Reproduce each line below precisely. Drop the pictures.

(Collected data)
• • • • • • •

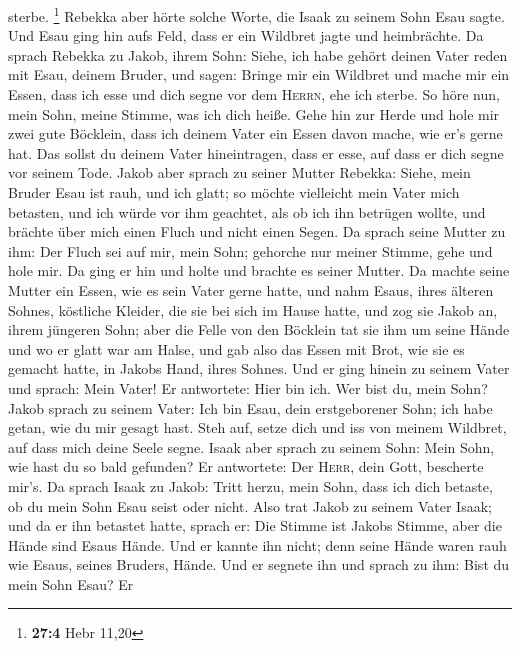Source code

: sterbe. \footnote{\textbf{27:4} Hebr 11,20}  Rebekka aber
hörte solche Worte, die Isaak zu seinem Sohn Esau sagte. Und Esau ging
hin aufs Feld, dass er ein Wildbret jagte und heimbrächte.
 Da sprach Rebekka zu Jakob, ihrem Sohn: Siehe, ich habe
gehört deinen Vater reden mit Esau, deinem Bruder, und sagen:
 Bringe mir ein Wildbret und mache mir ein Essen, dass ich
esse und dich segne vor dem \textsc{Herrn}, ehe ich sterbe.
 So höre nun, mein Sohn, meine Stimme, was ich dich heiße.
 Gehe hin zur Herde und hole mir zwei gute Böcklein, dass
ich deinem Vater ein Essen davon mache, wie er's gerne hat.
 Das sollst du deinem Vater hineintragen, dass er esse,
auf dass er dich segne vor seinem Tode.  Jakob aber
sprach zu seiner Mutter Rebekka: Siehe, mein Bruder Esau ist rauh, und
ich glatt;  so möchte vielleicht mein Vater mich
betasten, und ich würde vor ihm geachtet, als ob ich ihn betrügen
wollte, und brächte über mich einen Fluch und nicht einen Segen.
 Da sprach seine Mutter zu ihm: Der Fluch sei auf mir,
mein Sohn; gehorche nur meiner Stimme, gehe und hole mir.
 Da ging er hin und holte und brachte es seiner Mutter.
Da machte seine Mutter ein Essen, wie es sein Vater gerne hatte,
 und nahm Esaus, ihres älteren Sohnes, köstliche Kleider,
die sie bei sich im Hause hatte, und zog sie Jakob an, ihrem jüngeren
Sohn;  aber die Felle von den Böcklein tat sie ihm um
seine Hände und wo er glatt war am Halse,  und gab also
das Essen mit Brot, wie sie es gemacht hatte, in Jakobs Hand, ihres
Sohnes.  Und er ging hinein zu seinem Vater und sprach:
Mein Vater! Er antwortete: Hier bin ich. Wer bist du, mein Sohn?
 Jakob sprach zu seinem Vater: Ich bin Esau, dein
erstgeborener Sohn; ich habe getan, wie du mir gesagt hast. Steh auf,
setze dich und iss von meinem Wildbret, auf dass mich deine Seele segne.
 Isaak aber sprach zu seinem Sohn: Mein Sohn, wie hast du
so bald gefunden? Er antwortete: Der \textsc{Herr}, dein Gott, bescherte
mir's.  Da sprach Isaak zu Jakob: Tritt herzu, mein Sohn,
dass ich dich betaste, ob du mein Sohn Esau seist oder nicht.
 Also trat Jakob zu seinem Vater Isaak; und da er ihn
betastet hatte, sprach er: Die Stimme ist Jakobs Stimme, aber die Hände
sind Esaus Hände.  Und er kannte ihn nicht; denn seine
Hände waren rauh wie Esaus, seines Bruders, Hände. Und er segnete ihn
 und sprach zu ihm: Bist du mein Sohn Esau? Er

• • • • • • •

#### TASK OUTPUT:
Source code

: sterbe. \footnote{\textbf{27:4} Hebr 11,20}  Rebekka aber
hörte solche Worte, die Isaak zu seinem Sohn Esau sagte. Und Esau ging
hin aufs Feld, dass er ein Wildbret jagte und heimbrächte.
 Da sprach Rebekka zu Jakob, ihrem Sohn: Siehe, ich habe
gehört deinen Vater reden mit Esau, deinem Bruder, und sagen:
 Bringe mir ein Wildbret und mache mir ein Essen, dass ich
esse und dich segne vor dem \textsc{Herrn}, ehe ich sterbe.
 So höre nun, mein Sohn, meine Stimme, was ich dich heiße.
 Gehe hin zur Herde und hole mir zwei gute Böcklein, dass
ich deinem Vater ein Essen davon mache, wie er's gerne hat.
 Das sollst du deinem Vater hineintragen, dass er esse,
auf dass er dich segne vor seinem Tode.  Jakob aber
sprach zu seiner Mutter Rebekka: Siehe, mein Bruder Esau ist rauh, und
ich glatt;  so möchte vielleicht mein Vater mich
betasten, und ich würde vor ihm geachtet, als ob ich ihn betrügen
wollte, und brächte über mich einen Fluch und nicht einen Segen.
 Da sprach seine Mutter zu ihm: Der Fluch sei auf mir,
mein Sohn; gehorche nur meiner Stimme, gehe und hole mir.
 Da ging er hin und holte und brachte es seiner Mutter.
Da machte seine Mutter ein Essen, wie es sein Vater gerne hatte,
 und nahm Esaus, ihres älteren Sohnes, köstliche Kleider,
die sie bei sich im Hause hatte, und zog sie Jakob an, ihrem jüngeren
Sohn;  aber die Felle von den Böcklein tat sie ihm um
seine Hände und wo er glatt war am Halse,  und gab also
das Essen mit Brot, wie sie es gemacht hatte, in Jakobs Hand, ihres
Sohnes.  Und er ging hinein zu seinem Vater und sprach:
Mein Vater! Er antwortete: Hier bin ich. Wer bist du, mein Sohn?
 Jakob sprach zu seinem Vater: Ich bin Esau, dein
erstgeborener Sohn; ich habe getan, wie du mir gesagt hast. Steh auf,
setze dich und iss von meinem Wildbret, auf dass mich deine Seele segne.
 Isaak aber sprach zu seinem Sohn: Mein Sohn, wie hast du
so bald gefunden? Er antwortete: Der \textsc{Herr}, dein Gott, bescherte
mir's.  Da sprach Isaak zu Jakob: Tritt herzu, mein Sohn,
dass ich dich betaste, ob du mein Sohn Esau seist oder nicht.
 Also trat Jakob zu seinem Vater Isaak; und da er ihn
betastet hatte, sprach er: Die Stimme ist Jakobs Stimme, aber die Hände
sind Esaus Hände.  Und er kannte ihn nicht; denn seine
Hände waren rauh wie Esaus, seines Bruders, Hände. Und er segnete ihn
 und sprach zu ihm: Bist du mein Sohn Esau? Er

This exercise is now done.